You can always write $f(x)$ as a product of linear factors over the splitting field $K$ of $f$ (in fact, this is why it's called a splitting field). By construction $f(\bar{X}) = \bar{X}^2 + \bar{X} + \bar{1} = \bar{0}$, so $\bar{X}$ is a root of $f$, and hence $x - \bar{X}$ is a factor of $f$ in $K[x]$. Since $\deg f = 2$, it hence has two linear factors. (We don't need to know the other factor to answer the question as written, but we can show that $f(x) = (x - \bar{X})(x - (\bar{X} + \bar{1}))$ in $K[x]$, which we can find readily with polynomial long division.)
Well, I think it's clear that $\overline{0}$ and $\overline{1}$ are in this field, since these have to be elements of any field. Also, it's clear that $\overline{x}$ is in this field, since $x \in \mathbb{Z}_{2}[x]$ and $\mathbb{Z}_{2}[x] \subseteq K$ where $K$ is our field. Also, $\overline{x}$ is clearly different from $\overline{0}$ and $\overline{1}$.
So, we have three distinct elements of $K$ already, and we know this field has $2^{2} = 4$ elements (why? hint: what is the characteristic of this field? how many basis elements are there?), so we just need one more distinct element. Well, fields are closed under addition, and both $\overline{x}$ and $\overline{1}$ are in $K$, so $\overline{ x + 1}$ should be in $K$. Now, the question is, is $\overline{x + 1}$ distinct from the other three elements?

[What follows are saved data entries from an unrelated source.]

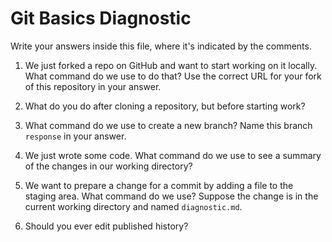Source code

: # Git Basics Diagnostic

Write your answers inside this file, where it's indicated by the comments.

1.  We just forked a repo on GitHub and want to start working on it locally.
What command do we use to do that? Use the correct URL for your fork of this
repository in your answer.

<!-- Remove this comment and place your answer here. -->

2.  What do you do after cloning a repository, but before starting work?

<!-- Remove this comment and place your answer here. -->

3.  What command do we use to create a new branch? Name this branch `response`
in your answer.

<!-- Remove this comment and place your answer here. -->

4.  We just wrote some code. What command do we use to see a summary of the
changes in our working directory?

<!-- Remove this comment and place your answer here. -->

5.  We want to prepare a change for a commit by adding a file to the staging
area. What command do we use? Suppose the change is in the current working
directory and named `diagnostic.md`.

<!-- Remove this comment and place your answer here. -->

6.  Should you ever edit published history?

<!-- Remove this comment and place your answer here. -->
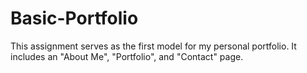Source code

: # Basic-Portfolio
This assignment serves as the first model for my personal portfolio. It includes an "About Me", "Portfolio", and "Contact" page.
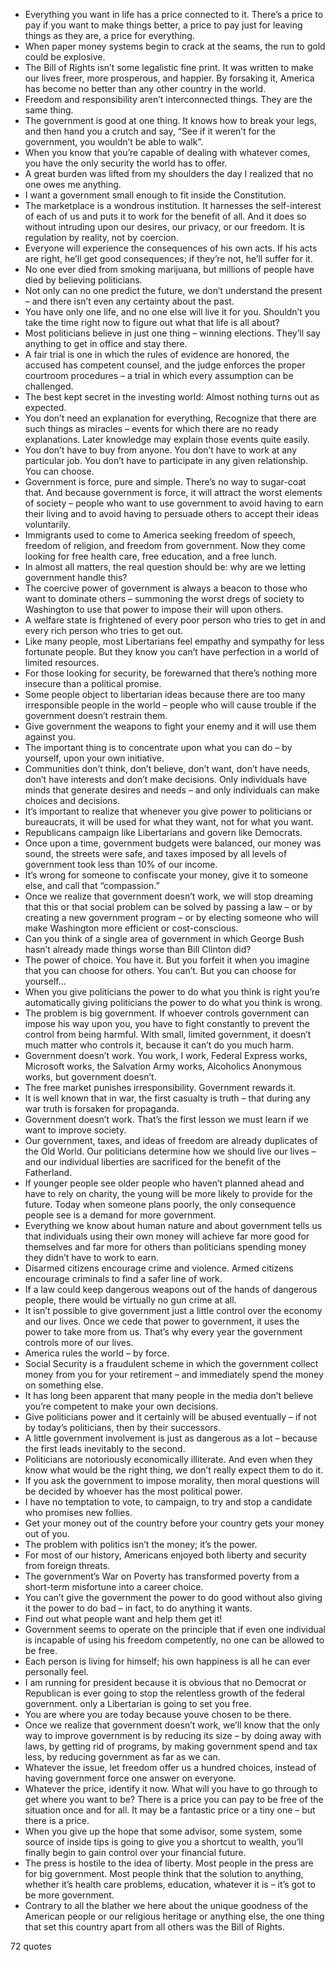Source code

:  - Everything you want in life has a price connected to it. There’s a price to pay if you want to make things better, a price to pay just for leaving things as they are, a price for everything.
 - When paper money systems begin to crack at the seams, the run to gold could be explosive.
 - The Bill of Rights isn’t some legalistic fine print. It was written to make our lives freer, more prosperous, and happier. By forsaking it, America has become no better than any other country in the world.
 - Freedom and responsibility aren’t interconnected things. They are the same thing.
 - The government is good at one thing. It knows how to break your legs, and then hand you a crutch and say, “See if it weren’t for the government, you wouldn’t be able to walk”.
 - When you know that you’re capable of dealing with whatever comes, you have the only security the world has to offer.
 - A great burden was lifted from my shoulders the day I realized that no one owes me anything.
 - I want a government small enough to fit inside the Constitution.
 - The marketplace is a wondrous institution. It harnesses the self-interest of each of us and puts it to work for the benefit of all. And it does so without intruding upon our desires, our privacy, or our freedom. It is regulation by reality, not by coercion.
 - Everyone will experience the consequences of his own acts. If his acts are right, he’ll get good consequences; if they’re not, he’ll suffer for it.
 - No one ever died from smoking marijuana, but millions of people have died by believing politicians.
 - Not only can no one predict the future, we don’t understand the present – and there isn’t even any certainty about the past.
 - You have only one life, and no one else will live it for you. Shouldn’t you take the time right now to figure out what that life is all about?
 - Most politicians believe in just one thing – winning elections. They’ll say anything to get in office and stay there.
 - A fair trial is one in which the rules of evidence are honored, the accused has competent counsel, and the judge enforces the proper courtroom procedures – a trial in which every assumption can be challenged.
 - The best kept secret in the investing world: Almost nothing turns out as expected.
 - You don’t need an explanation for everything, Recognize that there are such things as miracles – events for which there are no ready explanations. Later knowledge may explain those events quite easily.
 - You don’t have to buy from anyone. You don’t have to work at any particular job. You don’t have to participate in any given relationship. You can choose.
 - Government is force, pure and simple. There’s no way to sugar-coat that. And because government is force, it will attract the worst elements of society – people who want to use government to avoid having to earn their living and to avoid having to persuade others to accept their ideas voluntarily.
 - Immigrants used to come to America seeking freedom of speech, freedom of religion, and freedom from government. Now they come looking for free health care, free education, and a free lunch.
 - In almost all matters, the real question should be: why are we letting government handle this?
 - The coercive power of government is always a beacon to those who want to dominate others – summoning the worst dregs of society to Washington to use that power to impose their will upon others.
 - A welfare state is frightened of every poor person who tries to get in and every rich person who tries to get out.
 - Like many people, most Libertarians feel empathy and sympathy for less fortunate people. But they know you can’t have perfection in a world of limited resources.
 - For those looking for security, be forewarned that there’s nothing more insecure than a political promise.
 - Some people object to libertarian ideas because there are too many irresponsible people in the world – people who will cause trouble if the government doesn’t restrain them.
 - Give government the weapons to fight your enemy and it will use them against you.
 - The important thing is to concentrate upon what you can do – by yourself, upon your own initiative.
 - Communities don’t think, don’t believe, don’t want, don’t have needs, don’t have interests and don’t make decisions. Only individuals have minds that generate desires and needs – and only individuals can make choices and decisions.
 - It’s important to realize that whenever you give power to politicians or bureaucrats, it will be used for what they want, not for what you want.
 - Republicans campaign like Libertarians and govern like Democrats.
 - Once upon a time, government budgets were balanced, our money was sound, the streets were safe, and taxes imposed by all levels of government took less than 10% of our income.
 - It’s wrong for someone to confiscate your money, give it to someone else, and call that “compassion.”
 - Once we realize that government doesn’t work, we will stop dreaming that this or that social problem can be solved by passing a law – or by creating a new government program – or by electing someone who will make Washington more efficient or cost-conscious.
 - Can you think of a single area of government in which George Bush hasn’t already made things worse than Bill Clinton did?
 - The power of choice. You have it. But you forfeit it when you imagine that you can choose for others. You can’t. But you can choose for yourself...
 - When you give politicians the power to do what you think is right you’re automatically giving politicians the power to do what you think is wrong.
 - The problem is big government. If whoever controls government can impose his way upon you, you have to fight constantly to prevent the control from being harmful. With small, limited government, it doesn’t much matter who controls it, because it can’t do you much harm.
 - Government doesn’t work. You work, I work, Federal Express works, Microsoft works, the Salvation Army works, Alcoholics Anonymous works, but government doesn’t.
 - The free market punishes irresponsibility. Government rewards it.
 - It is well known that in war, the first casualty is truth – that during any war truth is forsaken for propaganda.
 - Government doesn’t work. That’s the first lesson we must learn if we want to improve society.
 - Our government, taxes, and ideas of freedom are already duplicates of the Old World. Our politicians determine how we should live our lives – and our individual liberties are sacrificed for the benefit of the Fatherland.
 - If younger people see older people who haven’t planned ahead and have to rely on charity, the young will be more likely to provide for the future. Today when someone plans poorly, the only consequence people see is a demand for more government.
 - Everything we know about human nature and about government tells us that individuals using their own money will achieve far more good for themselves and far more for others than politicians spending money they didn’t have to work to earn.
 - Disarmed citizens encourage crime and violence. Armed citizens encourage criminals to find a safer line of work.
 - If a law could keep dangerous weapons out of the hands of dangerous people, there would be virtually no gun crime at all.
 - It isn’t possible to give government just a little control over the economy and our lives. Once we cede that power to government, it uses the power to take more from us. That’s why every year the government controls more of our lives.
 - America rules the world – by force.
 - Social Security is a fraudulent scheme in which the government collect money from you for your retirement – and immediately spend the money on something else.
 - It has long been apparent that many people in the media don’t believe you’re competent to make your own decisions.
 - Give politicians power and it certainly will be abused eventually – if not by today’s politicians, then by their successors.
 - A little government involvement is just as dangerous as a lot – because the first leads inevitably to the second.
 - Politicians are notoriously economically illiterate. And even when they know what would be the right thing, we don’t really expect them to do it.
 - If you ask the government to impose morality, then moral questions will be decided by whoever has the most political power.
 - I have no temptation to vote, to campaign, to try and stop a candidate who promises new follies.
 - Get your money out of the country before your country gets your money out of you.
 - The problem with politics isn’t the money; it’s the power.
 - For most of our history, Americans enjoyed both liberty and security from foreign threats.
 - The government’s War on Poverty has transformed poverty from a short-term misfortune into a career choice.
 - You can’t give the government the power to do good without also giving it the power to do bad – in fact, to do anything it wants.
 - Find out what people want and help them get it!
 - Government seems to operate on the principle that if even one individual is incapable of using his freedom competently, no one can be allowed to be free.
 - Each person is living for himself; his own happiness is all he can ever personally feel.
 - I am running for president because it is obvious that no Democrat or Republican is ever going to stop the relentless growth of the federal government. only a Libertarian is going to set you free.
 - You are where you are today because youve chosen to be there.
 - Once we realize that government doesn’t work, we’ll know that the only way to improve government is by reducing its size – by doing away with laws, by getting rid of programs, by making government spend and tax less, by reducing government as far as we can.
 - Whatever the issue, let freedom offer us a hundred choices, instead of having government force one answer on everyone.
 - Whatever the price, identify it now. What will you have to go through to get where you want to be? There is a price you can pay to be free of the situation once and for all. It may be a fantastic price or a tiny one – but there is a price.
 - When you give up the hope that some advisor, some system, some source of inside tips is going to give you a shortcut to wealth, you’ll finally begin to gain control over your financial future.
 - The press is hostile to the idea of liberty. Most people in the press are for big government. Most people think that the solution to anything, whether it’s health care problems, education, whatever it is – it’s got to be more government.
 - Contrary to all the blather we here about the unique goodness of the American people or our religious heritage or anything else, the one thing that set this country apart from all others was the Bill of Rights.

72 quotes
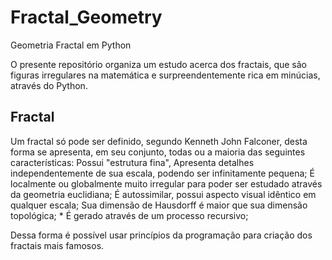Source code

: # Fractal_Geometry
Geometria Fractal em Python

O presente repositório organiza um estudo acerca dos fractais, que são figuras irregulares na matemática e surpreendentemente rica em minúcias, através do Python.

## Fractal
Um fractal só pode ser definido, segundo Kenneth John Falconer, desta forma se apresenta, em seu conjunto, todas ou a maioria das seguintes características:
    Possui "estrutura fina", Apresenta detalhes independentemente de sua escala, podendo ser infinitamente pequena;
    É localmente ou globalmente muito irregular para poder ser estudado através da geometria euclidiana;
    É autossimilar, possui aspecto visual idêntico em qualquer escala;
    Sua dimensão de Hausdorff é maior que sua dimensão topológica; *
    É gerado através de um processo recursivo;

Dessa forma é possível usar princípios da programação para criação dos fractais mais famosos.
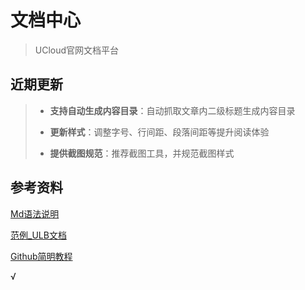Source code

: # 文档中心

> UCloud官网文档平台



## 近期更新

> - **支持自动生成内容目录**：自动抓取文章内二级标题生成内容目录
>
> - **更新样式**：调整字号、行间距、段落间距等提升阅读体验
> - **提供截图规范**：推荐截图工具，并规范截图样式



## 参考资料

[Md语法说明](https://www.jianshu.com/p/40ba812dd973)  

[范例_ULB文档](https://github.com/UCloudDocs/UCloud-document/tree/master/network/ulb)

[Github简明教程](https://github.com/UCloudDocs/UCloud-document/tree/master/network/ulb)

√
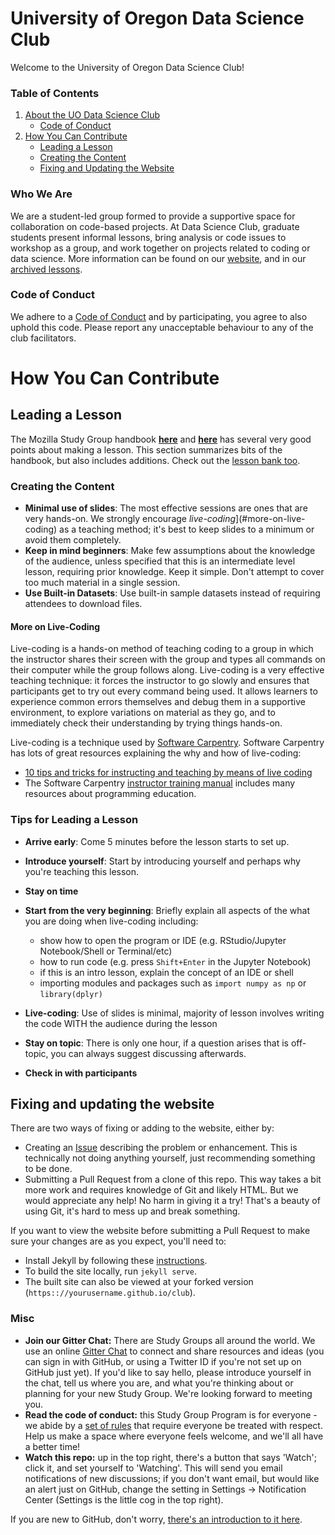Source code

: # University of Oregon Data Science Club

Welcome to the University of Oregon Data Science Club! 

### Table of Contents

1. [About the UO Data Science Club](#who-we-are)
    - [Code of Conduct](#code-of-conduct)
2. [How You Can Contribute](#how-you-can-contribute)
    - [Leading a Lesson](#leading-a-lesson)
    - [Creating the Content](#creating-the-content)
    - [Fixing and Updating the Website](#fixing-and-updating-the-website)

### Who We Are
 
 We are a student-led group formed to provide a supportive space for collaboration on code-based projects. At Data Science Club, graduate students present informal lessons, bring analysis or code issues to workshop as a group, and work together on projects related to coding or data science. More information can be found on our [website](https://uodatascience.github.io/club/), and in our [archived lessons](https://blogs.uoregon.edu/rclub/2013/10/03/welcome/).

### Code of Conduct

We adhere to a [Code of Conduct](https://github.com/uodatascience/club/blob/gh-pages/codeOfConduct.md)
and by participating, you agree to also uphold this code. Please report any unacceptable behaviour to any of the club facilitators. 

# How You Can Contribute

## Leading a Lesson

The Mozilla Study Group
handbook [**here**](https://mozillascience.github.io/studyGroupHandbook/lessons.html#reuse)
and [**here**](https://mozillascience.github.io/studyGroupHandbook/event-types.html#workalong)
has several very good points about making a lesson. This section summarizes bits
of the handbook, but also includes additions. Check out the
[lesson bank too](https://github.com/mozillascience/studyGroupLessons/issues).

### Creating the Content

+ **Minimal use of slides**: The most effective sessions are ones that are very
hands-on. We strongly encourage *live-coding*](#more-on-live-coding) as a 
teaching method; it's best to keep slides to a minimum or avoid them completely.
+ **Keep in mind beginners**: Make few assumptions about the knowledge of the audience,
unless specified that this is an intermediate level lesson, requiring prior knowledge.
Keep it simple. Don't attempt to cover too much material in a single session.
+ **Use Built-in Datasets**: Use built-in sample datasets instead of requiring
attendees to download files. 

#### More on Live-Coding

Live-coding is a hands-on method of teaching coding to a group in which the instructor 
shares their screen with the group and types all commands on their computer while the 
group follows along. Live-coding is a very effective teaching technique: it forces the 
instructor to go slowly and ensures that participants get to try out every command 
being used. It allows learners to experience common errors themselves and debug them 
in a supportive environment, to explore variations on material as they go, and to 
immediately check their understanding by trying things hands-on. 

Live-coding is a technique used by [Software Carpentry](https://software-carpentry.org/about/). 
Software Carpentry has lots of great resources explaining the why and how of live-coding:
+ [10 tips and tricks for instructing and teaching by means of live coding](https://software-carpentry.org/blog/2016/04/tips-tricks-live-coding.html)
+ The Software Carpentry [instructor training manual](http://carpentries.github.io/instructor-training/) 
includes many resources about programming education.

### Tips for Leading a Lesson

+ **Arrive early**: Come 5 minutes before the lesson starts to set up.
+ **Introduce yourself**: Start by introducing yourself and perhaps why you're teaching this lesson.
+ **Stay on time**
+ **Start from the very beginning**: Briefly explain all aspects of the what you are doing when live-coding including:
    - show how to open the program or IDE (e.g. RStudio/Jupyter Notebook/Shell or Terminal/etc)
    - how to run code (e.g. press `Shift+Enter` in the Jupyter Notebook)
    - if this is an intro lesson, explain the concept of an IDE or shell
    - importing modules and packages such as  `import numpy as np` or `library(dplyr)`

+ **Live-coding**: Use of slides is minimal, majority of lesson involves writing the code WITH the audience during the lesson
+ **Stay on topic**: There is only one hour, if a question arises that is off-topic, you can always suggest discussing afterwards.
+ **Check in with participants**

## Fixing and updating the website

There are two ways of fixing or adding to the website, either by:

- Creating an [Issue](https://github.com/uodatascience/club/issues/new)
describing the problem or enhancement. This is technically not doing anything
yourself, just recommending something to be done.
- Submitting a Pull Request from a clone of this repo. This way takes a bit more work and requires knowledge of Git and likely HTML. But we
 would appreciate any help! No harm in giving it a try! That's a beauty of using Git, it's hard to mess up and break something.

If you want to view the website before submitting a Pull Request to make sure
your changes are as you expect, you'll need to:

- Install Jekyll by following these [instructions](https://help.github.com/articles/setting-up-your-github-pages-site-locally-with-jekyll/).
- To build the site locally, run `jekyll serve`.
- The built site can also be viewed at your forked version
(`https:://yourusername.github.io/club`).

### Misc
* **Join our Gitter Chat:** There are Study Groups all around the world. We use an online [Gitter Chat](https://gitter.im/mozillascience/studyGroup) to connect and share resources and ideas (you can sign in with GitHub, or using a Twitter ID if you're not set up on GitHub just yet). If you'd like to say hello, please introduce yourself in the chat, tell us where you are, and what you're thinking about or planning for your new Study Group. We're looking forward to meeting you.
* **Read the code of conduct:** this Study Group Program is for everyone - we abide by a [set of rules](https://www.mozillascience.org/code-of-conduct/) that require everyone be treated with respect. Help us make a space where everyone feels welcome, and we'll all have a better time!
* **Watch this repo:** up in the top right, there's a button that says 'Watch'; click it, and set yourself to 'Watching'. This will send you email notifications of new discussions; if you don't want email, but would like an alert just on GitHub, change the setting in Settings -> Notification Center (Settings is the little cog in the top right).
 
If you are new to GitHub, don't worry, [there's an introduction to it here](https://mozillascience.github.io/study-group-orientation/3.1-collab-vers-github.html). 
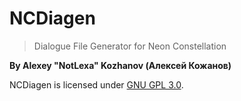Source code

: # NCDiagen
> Dialogue  File Generator for Neon Constellation

**By Alexey "NotLexa" Kozhanov (Алексей Кожанов)**

NCDiagen is licensed under [GNU GPL 3.0](https://www.gnu.org/licenses/gpl-3.0.html).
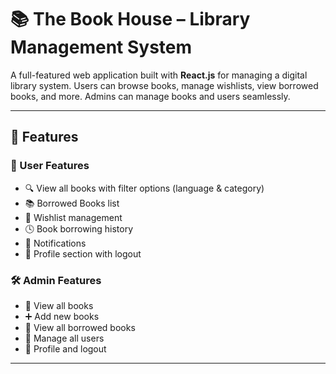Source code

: # 📚 The Book House – Library Management System

A full-featured web application built with **React.js** for managing a digital library system. Users can browse books, manage wishlists, view borrowed books, and more. Admins can manage books and users seamlessly.

---

## 🚀 Features

### 👤 User Features
- 🔍 View all books with filter options (language & category)
- 📚 Borrowed Books list
- 💖 Wishlist management
- 🕓 Book borrowing history
- 🔔 Notifications
- 👤 Profile section with logout

### 🛠️ Admin Features
- 📘 View all books
- ➕ Add new books
- 🧾 View all borrowed books
- 👥 Manage all users
- 👤 Profile and logout


---


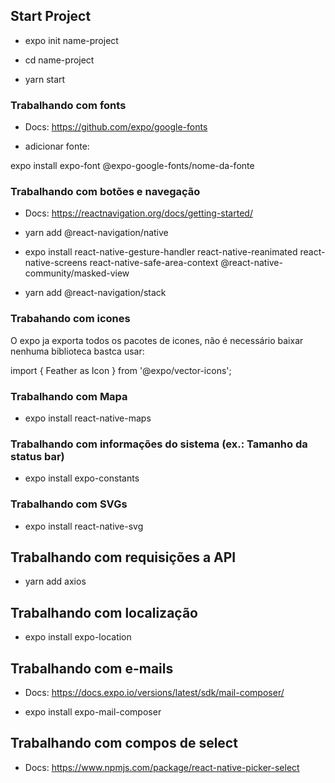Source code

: ## Start Project

- expo init name-project

- cd name-project

- yarn start

### Trabalhando com fonts

- Docs: https://github.com/expo/google-fonts

- adicionar fonte:

expo install expo-font @expo-google-fonts/nome-da-fonte

### Trabalhando com botões e navegação

- Docs: https://reactnavigation.org/docs/getting-started/

- yarn add @react-navigation/native

- expo install react-native-gesture-handler react-native-reanimated react-native-screens react-native-safe-area-context @react-native-community/masked-view

- yarn add @react-navigation/stack

### Trabahando com icones

O expo ja exporta todos os pacotes de icones, não é necessário baixar nenhuma biblioteca bastca usar:

import { Feather as Icon } from '@expo/vector-icons';

### Trabalhando com Mapa

- expo install react-native-maps

### Trabalhando com informações do sistema (ex.: Tamanho da status bar)

- expo install expo-constants

### Trabalhando com SVGs

- expo install react-native-svg

## Trabalhando com requisições a API

- yarn add axios

## Trabalhando com localização

- expo install expo-location

## Trabalhando com e-mails

- Docs: https://docs.expo.io/versions/latest/sdk/mail-composer/

- expo install expo-mail-composer

## Trabalhando com compos de select

- Docs: https://www.npmjs.com/package/react-native-picker-select
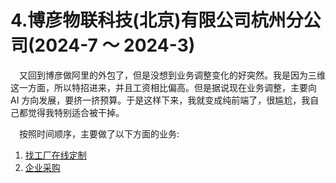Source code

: # 4.博彦物联科技(北京)有限公司杭州分公司(2024-7 ～ 2024-3)

&emsp;又回到博彦做阿里的外包了，但是没想到业务调整变化的好突然。我是因为三维这一方面，所以特招进来，并且工资相比偏高。但是据说现在业务调整，主要向 AI 方向发展，要挤一挤预算。于是这样下来，我就变成纯前端了，很尴尬，我自己都觉得我特别适合被干掉。

&emsp;按照时间顺序，主要做了以下方面的业务:
1. [找工厂在线定制]()
2. [企业采购]()
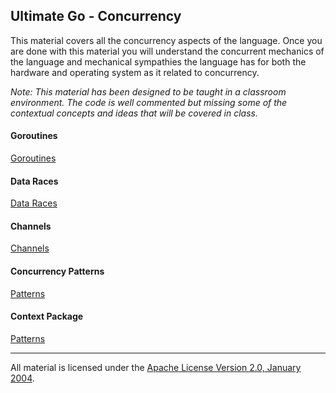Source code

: ## Ultimate Go - Concurrency
This material covers all the concurrency aspects of the language. Once you are done with this material you will understand the concurrent mechanics of the language and mechanical sympathies the language has for both the hardware and operating system as it related to concurrency.

*Note: This material has been designed to be taught in a classroom environment. The code is well commented but missing some of the contextual concepts and ideas that will be covered in class.*

#### Goroutines
[Goroutines](../../../topics/goroutines/README.md) 

#### Data Races
[Data Races](../../../topics/data_race/README.md)

#### Channels
[Channels](../../../topics/channels/README.md)

#### Concurrency Patterns
[Patterns](../../../topics/concurrency_patterns/README.md)

#### Context Package
[Patterns](../../../topics/context/README.md)
___
All material is licensed under the [Apache License Version 2.0, January 2004](http://www.apache.org/licenses/LICENSE-2.0).
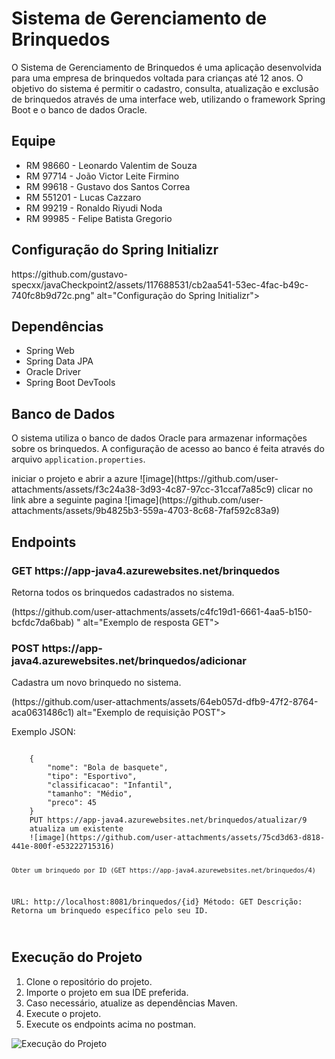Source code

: 
<div class="container">
    <h1>Sistema de Gerenciamento de Brinquedos</h1>
    <p>O Sistema de Gerenciamento de Brinquedos é uma aplicação desenvolvida para uma empresa de brinquedos voltada para crianças até 12 anos. O objetivo do sistema é permitir o cadastro, consulta, atualização e exclusão de brinquedos através de uma interface web, utilizando o framework Spring Boot e o banco de dados Oracle.</p>

<h2>Equipe</h2>
<ul>
    <li>RM 98660 - Leonardo Valentim de Souza</li>
    <li>RM 97714 - João Victor Leite Firmino</li>
    <li>RM 99618 - Gustavo dos Santos Correa</li>
    <li>RM 551201 - Lucas Cazzaro</li>
    <li>RM 99219 - Ronaldo Riyudi Noda</li>
    <li>RM 99985 - Felipe Batista Gregorio</li>
</ul>

<h2>Configuração do Spring Initializr</h2>
https://github.com/gustavo-specxx/javaCheckpoint2/assets/117688531/cb2aa541-53ec-4fac-b49c-740fc8b9d72c.png" alt="Configuração do Spring Initializr">

<h2>Dependências</h2>
<ul>
    <li>Spring Web</li>
    <li>Spring Data JPA</li>
    <li>Oracle Driver</li>
    <li>Spring Boot DevTools</li>
</ul>

<h2>Banco de Dados</h2>
<p>O sistema utiliza o banco de dados Oracle para armazenar informações sobre os brinquedos. A configuração de acesso ao banco é feita através do arquivo <code>application.properties</code>.</p>
iniciar o projeto e abrir a azure
![image](https://github.com/user-attachments/assets/f3c24a38-3d93-4c87-97cc-31ccaf7a85c9)
clicar no link
abre a seguinte pagina
![image](https://github.com/user-attachments/assets/9b4825b3-559a-4703-8c68-7faf592c83a9)


<h2>Endpoints</h2>
<h3>GET https://app-java4.azurewebsites.net/brinquedos </h3>
<p>Retorna todos os brinquedos cadastrados no sistema.</p>
(https://github.com/user-attachments/assets/c4fc19d1-6661-4aa5-b150-bcfdc7da6bab)
" alt="Exemplo de resposta GET">

<h3>POST https://app-java4.azurewebsites.net/brinquedos/adicionar</h3>
<p>Cadastra um novo brinquedo no sistema.</p>
(https://github.com/user-attachments/assets/64eb057d-dfb9-47f2-8764-aca0631486c1)
alt="Exemplo de requisição POST">
<p>Exemplo JSON:</p>
<code>
    {
        "nome": "Bola de basquete",
        "tipo": "Esportivo",
        "classificacao": "Infantil",
        "tamanho": "Médio",
        "preco": 45
    }
    PUT https://app-java4.azurewebsites.net/brinquedos/atualizar/9
    atualiza um existente
    ![image](https://github.com/user-attachments/assets/75cd3d63-d818-441e-800f-e53222715316)

    Obter um brinquedo por ID (GET https://app-java4.azurewebsites.net/brinquedos/4)

URL: http://localhost:8081/brinquedos/{id}
Método: GET
Descrição: Retorna um brinquedo específico pelo seu ID.

</code>

<h2>Execução do Projeto</h2>
<ol>
    <li>Clone o repositório do projeto.</li>
    <li>Importe o projeto em sua IDE preferida.</li>
    <li>Caso necessário, atualize as dependências Maven.</li>
    <li>Execute o projeto.</li>
    <li>Execute os endpoints acima no postman.</li>
</ol>
<img src="https://github.com/gustavo-specxx/javaCheckpoint2/assets/117688531/21b34f16-0a26-480e-8fbd-810f5939d67e.png" alt="Execução do Projeto">
</div>
</body>
</html>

Recall that if $R$ is a ring, and $I$ is an ideal, then if $\overline{a}, \overline{b} \in R/I$, we say $\overline{a} = \overline{b}$ if $b - a \in I$. So, to check if $\overline{x + 1}$ is distinct from $\overline{0}$, $\overline{1}$, and $\overline{x}$, let's see if the above criteria holds or not:
$x + 1 - 0 = x + 1 \not \in \langle x^{2} + x + 1 \rangle$ (why?), so $\overline{x + 1}$ is different from $\overline{0}$.
$x + 1 - 1 = x \not \in \langle x^{2} + x + 1 \rangle$ (why?), so $\overline{x + 1}$ is different from $\overline{1}$.
$ x + 1 - x = 1 \not \in \langle x^{2} + x + 1 \rangle$ (why?), so $\overline{x + 1}$ is different from $\overline{x}$.
So $\overline{x + 1}$ is the fourth element of our field, and since our field can only have four elements, we have $\mathbb{Z}_{2}[x]/ \langle f(x) \rangle = \{ \overline{0}, \overline{1}, \overline{x}, \overline{x + 1} \}$.
I'm not completely sure for the second question. Let's wait and see what others have to say.